UPDATE 3.50pm: DEPUTY Commissioner Ken Jones has urged people not to act on any desire for revenge in the wake of Macchour Chaouk’s killing.
Speaking after some comments had been made suggesting members of the Chaouk family could take matters into their own hands, Sir Ken said that behaviour would not be tolerated.
“I’m here to warn them and advise them not to take the law into their own hands,” Sir Ken said.
He said police were prepared to take action if such comments were found to constitute criminal offences
Sir Ken also confirmed that Ahmed Haddara remained a person of interest in the case. Mr Haddara was questioned last week and released without charge.
Sir Ken was today asked if his statement was a shot across the bows of those who may seek revenge. “If you want to say that, yes it is.”
MACCHOUR Chaouk’s nephew Ali Chaouk, speaking outside the funeral, and flanked by Macchour’s brother, has attacked the media and police handling of the case while presenting the family’s version of events.
“Macchour Chaouk was gunned down in cold blood at his modest house in Brooklyn and not in his compound as the media said.
“He was killed in his own backyard in front of his three grandchildren, the oldest of them is seven years old.
“He was murdered in front of his wife and daughter-in-law.
“The murderer threatened to kill Macchour’s wife before he ran away.
“We are Macchour’s family and contrary to all media beat-ups, we would like to declare that:
“1. There is gross exaggeration in dealing with this sad event and its coverage.

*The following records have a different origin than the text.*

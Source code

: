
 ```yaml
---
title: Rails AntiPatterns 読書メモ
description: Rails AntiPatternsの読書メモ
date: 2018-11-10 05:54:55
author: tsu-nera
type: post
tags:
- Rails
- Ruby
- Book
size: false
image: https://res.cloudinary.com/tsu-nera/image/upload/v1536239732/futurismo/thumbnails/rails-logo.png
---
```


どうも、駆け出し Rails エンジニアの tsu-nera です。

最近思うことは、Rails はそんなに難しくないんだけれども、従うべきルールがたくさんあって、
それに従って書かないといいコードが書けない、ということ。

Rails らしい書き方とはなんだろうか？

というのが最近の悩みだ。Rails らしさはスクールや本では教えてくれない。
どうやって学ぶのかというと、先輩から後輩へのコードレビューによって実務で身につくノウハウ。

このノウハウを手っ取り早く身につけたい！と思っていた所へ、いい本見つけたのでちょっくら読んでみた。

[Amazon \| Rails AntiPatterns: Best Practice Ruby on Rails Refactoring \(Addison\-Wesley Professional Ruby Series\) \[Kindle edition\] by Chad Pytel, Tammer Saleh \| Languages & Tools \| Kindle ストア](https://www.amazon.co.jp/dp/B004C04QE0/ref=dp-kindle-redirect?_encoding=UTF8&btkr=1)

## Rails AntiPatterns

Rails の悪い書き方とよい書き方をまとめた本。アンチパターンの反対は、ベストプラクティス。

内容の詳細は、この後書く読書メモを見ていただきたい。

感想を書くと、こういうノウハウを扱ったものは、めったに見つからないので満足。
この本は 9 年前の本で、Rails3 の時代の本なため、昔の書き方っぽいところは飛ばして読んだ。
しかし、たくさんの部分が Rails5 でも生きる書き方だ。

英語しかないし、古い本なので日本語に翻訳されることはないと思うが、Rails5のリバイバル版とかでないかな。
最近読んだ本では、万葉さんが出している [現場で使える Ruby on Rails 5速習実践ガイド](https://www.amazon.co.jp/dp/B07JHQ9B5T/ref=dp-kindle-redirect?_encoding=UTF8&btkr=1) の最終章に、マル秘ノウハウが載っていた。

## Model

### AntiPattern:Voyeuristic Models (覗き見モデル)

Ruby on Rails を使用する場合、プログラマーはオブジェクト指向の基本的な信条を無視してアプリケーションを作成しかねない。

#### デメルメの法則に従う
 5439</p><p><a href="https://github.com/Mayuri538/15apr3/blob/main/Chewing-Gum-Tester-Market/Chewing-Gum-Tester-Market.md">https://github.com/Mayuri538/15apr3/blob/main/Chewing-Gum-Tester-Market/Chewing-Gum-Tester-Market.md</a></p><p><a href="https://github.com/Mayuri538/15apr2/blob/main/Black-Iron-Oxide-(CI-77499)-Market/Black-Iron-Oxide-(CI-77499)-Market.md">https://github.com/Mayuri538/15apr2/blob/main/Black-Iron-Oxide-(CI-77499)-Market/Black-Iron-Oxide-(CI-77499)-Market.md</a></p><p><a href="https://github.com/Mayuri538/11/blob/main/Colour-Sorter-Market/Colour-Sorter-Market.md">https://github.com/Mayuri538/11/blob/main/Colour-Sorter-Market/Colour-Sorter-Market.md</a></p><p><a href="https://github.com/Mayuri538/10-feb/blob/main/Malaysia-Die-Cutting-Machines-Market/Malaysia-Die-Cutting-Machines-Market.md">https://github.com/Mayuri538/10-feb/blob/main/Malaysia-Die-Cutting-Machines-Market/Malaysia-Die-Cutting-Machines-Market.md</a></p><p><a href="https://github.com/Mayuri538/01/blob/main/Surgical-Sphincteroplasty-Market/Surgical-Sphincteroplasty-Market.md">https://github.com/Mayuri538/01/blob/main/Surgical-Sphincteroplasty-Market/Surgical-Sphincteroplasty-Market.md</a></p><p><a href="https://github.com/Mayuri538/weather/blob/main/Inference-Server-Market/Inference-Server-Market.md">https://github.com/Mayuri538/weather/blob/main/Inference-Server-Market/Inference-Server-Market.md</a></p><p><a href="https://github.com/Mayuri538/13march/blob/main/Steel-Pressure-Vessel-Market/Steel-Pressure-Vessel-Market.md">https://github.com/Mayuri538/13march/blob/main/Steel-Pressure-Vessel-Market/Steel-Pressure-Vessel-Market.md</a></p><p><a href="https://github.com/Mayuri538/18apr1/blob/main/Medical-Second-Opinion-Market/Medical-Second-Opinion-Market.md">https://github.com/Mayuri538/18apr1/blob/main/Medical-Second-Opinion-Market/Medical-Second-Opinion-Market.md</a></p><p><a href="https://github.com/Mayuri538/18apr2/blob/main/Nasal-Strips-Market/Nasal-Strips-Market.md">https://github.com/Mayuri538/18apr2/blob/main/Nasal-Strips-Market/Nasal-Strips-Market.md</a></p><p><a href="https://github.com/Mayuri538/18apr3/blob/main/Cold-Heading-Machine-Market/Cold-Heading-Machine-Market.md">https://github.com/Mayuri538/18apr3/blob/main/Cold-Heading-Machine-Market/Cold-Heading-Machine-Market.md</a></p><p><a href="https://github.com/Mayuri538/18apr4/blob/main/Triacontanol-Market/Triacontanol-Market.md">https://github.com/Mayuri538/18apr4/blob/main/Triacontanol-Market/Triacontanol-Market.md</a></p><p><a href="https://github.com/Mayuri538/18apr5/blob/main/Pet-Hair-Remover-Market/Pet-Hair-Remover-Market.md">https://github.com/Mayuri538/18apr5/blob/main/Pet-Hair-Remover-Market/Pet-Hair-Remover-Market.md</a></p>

For example using “underworld killing”, “war in the suburbs”, “vicious gun culture”.
“2. We want to strongly believe the Australian justice system and police will secure the rights of the innocent victim and his family in bringing the killer/killers of this terrible crime (sic) to justice.
“We ask the media to respect the right of the family to grieve its big loss and to bear the legal responsibility for any misleading, inaccurate and inflammable (sic) comment on behalf of the family.